• [Collection entries]:

========================================================================

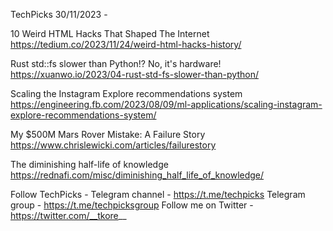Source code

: TechPicks 30/11/2023 -

10 Weird HTML Hacks That Shaped The Internet
https://tedium.co/2023/11/24/weird-html-hacks-history/

Rust std::fs slower than Python!? No, it's hardware!
https://xuanwo.io/2023/04-rust-std-fs-slower-than-python/

Scaling the Instagram Explore recommendations system
https://engineering.fb.com/2023/08/09/ml-applications/scaling-instagram-explore-recommendations-system/

My $500M Mars Rover Mistake: A Failure Story
https://www.chrislewicki.com/articles/failurestory

The diminishing half-life of knowledge
https://rednafi.com/misc/diminishing_half_life_of_knowledge/

Follow TechPicks -
Telegram channel - https://t.me/techpicks
Telegram group - https://t.me/techpicksgroup
Follow me on Twitter - https://twitter.com/__tkore__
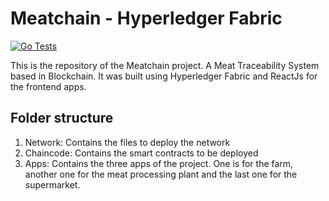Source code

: [//]: # (SPDX-License-Identifier: CC-BY-4.0)

# Meatchain - Hyperledger Fabric

[![Go Tests](https://github.com/aaronmbdev/porkchain/actions/workflows/go.yml/badge.svg)](https://github.com/aaronmbdev/porkchain/actions/workflows/go.yml)

This is the repository of the Meatchain project. A Meat Traceability System based in Blockchain. It was built using Hyperledger Fabric and ReactJs for the frontend apps. 

## Folder structure

1. Network: Contains the files to deploy the network
2. Chaincode: Contains the smart contracts to be deployed
3. Apps: Contains the three apps of the project. One is for the farm, another one for the meat processing plant and the last one for the supermarket.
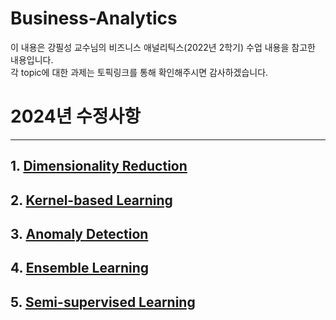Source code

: # Business-Analytics
이 내용은 강필성 교수님의 비즈니스 애널리틱스(2022년 2학기) 수업 내용을 참고한 내용입니다.  
각 topic에 대한 과제는 토픽링크를 통해 확인해주시면 감사하겠습니다. 

# 2024년 수정사항

--------------------------------------------------------------
## 1. [Dimensionality Reduction](https://github.com/YooD11/Business-Analytics/tree/main/1.%20Dimensionality%20Reduction)
## 2. [Kernel-based Learning]()
## 3. [Anomaly Detection]()
## 4. [Ensemble Learning]()
## 5. [Semi-supervised Learning]()
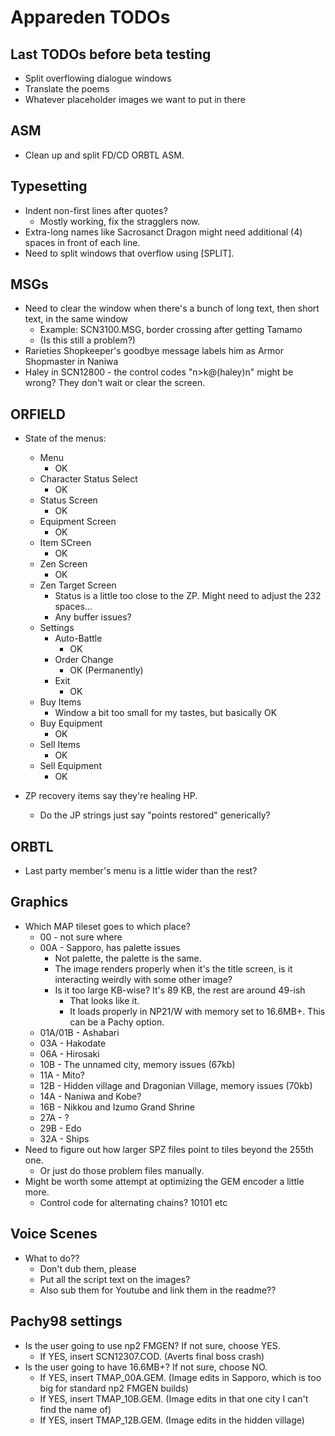 # Appareden TODOs

## Last TODOs before beta testing
* Split overflowing dialogue windows
* Translate the poems
* Whatever placeholder images we want to put in there

## ASM
* Clean up and split FD/CD ORBTL ASM.

## Typesetting
* Indent non-first lines after quotes?
	* Mostly working, fix the stragglers now.
* Extra-long names like Sacrosanct Dragon might need additional (4) spaces in front of each line.
* Need to split windows that overflow using [SPLIT].

## MSGs
* Need to clear the window when there's a bunch of long text, then short text, in the same window
	* Example: SCN3100.MSG, border crossing after getting Tamamo
	* (Is this still a problem?)
* Rarieties Shopkeeper's goodbye message labels him as Armor Shopmaster in Naniwa
* Haley in SCN12800 - the control codes "n>k@(haley)n" might be wrong? They don't wait or clear the screen.

## ORFIELD
* State of the menus:
	* Menu
		* OK
	* Character Status Select
		* OK
	* Status Screen
		* OK
	* Equipment Screen
		* OK
	* Item SCreen
		* OK
	* Zen Screen
		* OK
	* Zen Target Screen
		* Status is a little too close to the ZP. Might need to adjust the 232 spaces...
		* Any buffer issues?
	* Settings
		* Auto-Battle
			* OK
		* Order Change
			* OK (Permanently)
		* Exit
			* OK
	* Buy Items
		* Window a bit too small for my tastes, but basically OK
	* Buy Equipment
		* OK
	* Sell Items
		* OK
	* Sell Equipment
		* OK

* ZP recovery items say they're healing HP.
	* Do the JP strings just say "points restored" generically?

## ORBTL
* Last party member's menu is a little wider than the rest?

## Graphics
* Which MAP tileset goes to which place?
	* 00 - not sure where
	* 00A - Sapporo, has palette issues
		* Not palette, the palette is the same.
		* The image renders properly when it's the title screen, is it interacting weirdly with some other image?
		* Is it too large KB-wise? It's 89 KB, the rest are around 49-ish
			* That looks like it.
			* It loads properly in NP21/W with memory set to 16.6MB+. This can be a Pachy option.
	* 01A/01B - Ashabari
	* 03A - Hakodate
	* 06A - Hirosaki
	* 10B - The unnamed city, memory issues (67kb)
	* 11A - Mito?
	* 12B - Hidden village and Dragonian Village, memory issues (70kb)
	* 14A - Naniwa and Kobe?
	* 16B - Nikkou and Izumo Grand Shrine
	* 27A - ?
	* 29B - Edo
	* 32A - Ships
* Need to figure out how larger SPZ files point to tiles beyond the 255th one.
	* Or just do those problem files manually.
* Might be worth some attempt at optimizing the GEM encoder a little more.
	* Control code for alternating chains? 10101 etc

## Voice Scenes
* What to do??
	* Don't dub them, please
	* Put all the script text on the images?
	* Also sub them for Youtube and link them in the readme??

## Pachy98 settings
* Is the user going to use np2 FMGEN? If not sure, choose YES.
	* If YES, insert SCN12307.COD. (Averts final boss crash)
* Is the user going to have 16.6MB+? If not sure, choose NO.
	* If YES, insert TMAP_00A.GEM. (Image edits in Sapporo, which is too big for standard np2 FMGEN builds)
	* If YES, insert TMAP_10B.GEM. (Image edits in that one city I can't find the name of)
	* If YES, insert TMAP_12B.GEM. (Image edits in the hidden village)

========================================================================

• [What is required]:
Reproduce the entries exactly, from the line with "## 5. [Semi-supervised Learning]()" to the line with "Izumo Grand Shrine", both lines included, keeping no pictures.

• [Response to the task]:
## 5. [Semi-supervised Learning]()
 # Appareden TODOs

## Last TODOs before beta testing
* Split overflowing dialogue windows
* Translate the poems
* Whatever placeholder images we want to put in there

## ASM
* Clean up and split FD/CD ORBTL ASM.

## Typesetting
* Indent non-first lines after quotes?
	* Mostly working, fix the stragglers now.
* Extra-long names like Sacrosanct Dragon might need additional (4) spaces in front of each line.
* Need to split windows that overflow using [SPLIT].

## MSGs
* Need to clear the window when there's a bunch of long text, then short text, in the same window
	* Example: SCN3100.MSG, border crossing after getting Tamamo
	* (Is this still a problem?)
* Rarieties Shopkeeper's goodbye message labels him as Armor Shopmaster in Naniwa
* Haley in SCN12800 - the control codes "n>k@(haley)n" might be wrong? They don't wait or clear the screen.

## ORFIELD
* State of the menus:
	* Menu
		* OK
	* Character Status Select
		* OK
	* Status Screen
		* OK
	* Equipment Screen
		* OK
	* Item SCreen
		* OK
	* Zen Screen
		* OK
	* Zen Target Screen
		* Status is a little too close to the ZP. Might need to adjust the 232 spaces...
		* Any buffer issues?
	* Settings
		* Auto-Battle
			* OK
		* Order Change
			* OK (Permanently)
		* Exit
			* OK
	* Buy Items
		* Window a bit too small for my tastes, but basically OK
	* Buy Equipment
		* OK
	* Sell Items
		* OK
	* Sell Equipment
		* OK

* ZP recovery items say they're healing HP.
	* Do the JP strings just say "points restored" generically?

## ORBTL
* Last party member's menu is a little wider than the rest?

## Graphics
* Which MAP tileset goes to which place?
	* 00 - not sure where
	* 00A - Sapporo, has palette issues
		* Not palette, the palette is the same.
		* The image renders properly when it's the title screen, is it interacting weirdly with some other image?
		* Is it too large KB-wise? It's 89 KB, the rest are around 49-ish
			* That looks like it.
			* It loads properly in NP21/W with memory set to 16.6MB+. This can be a Pachy option.
	* 01A/01B - Ashabari
	* 03A - Hakodate
	* 06A - Hirosaki
	* 10B - The unnamed city, memory issues (67kb)
	* 11A - Mito?
	* 12B - Hidden village and Dragonian Village, memory issues (70kb)
	* 14A - Naniwa and Kobe?
	* 16B - Nikkou and Izumo Grand Shrine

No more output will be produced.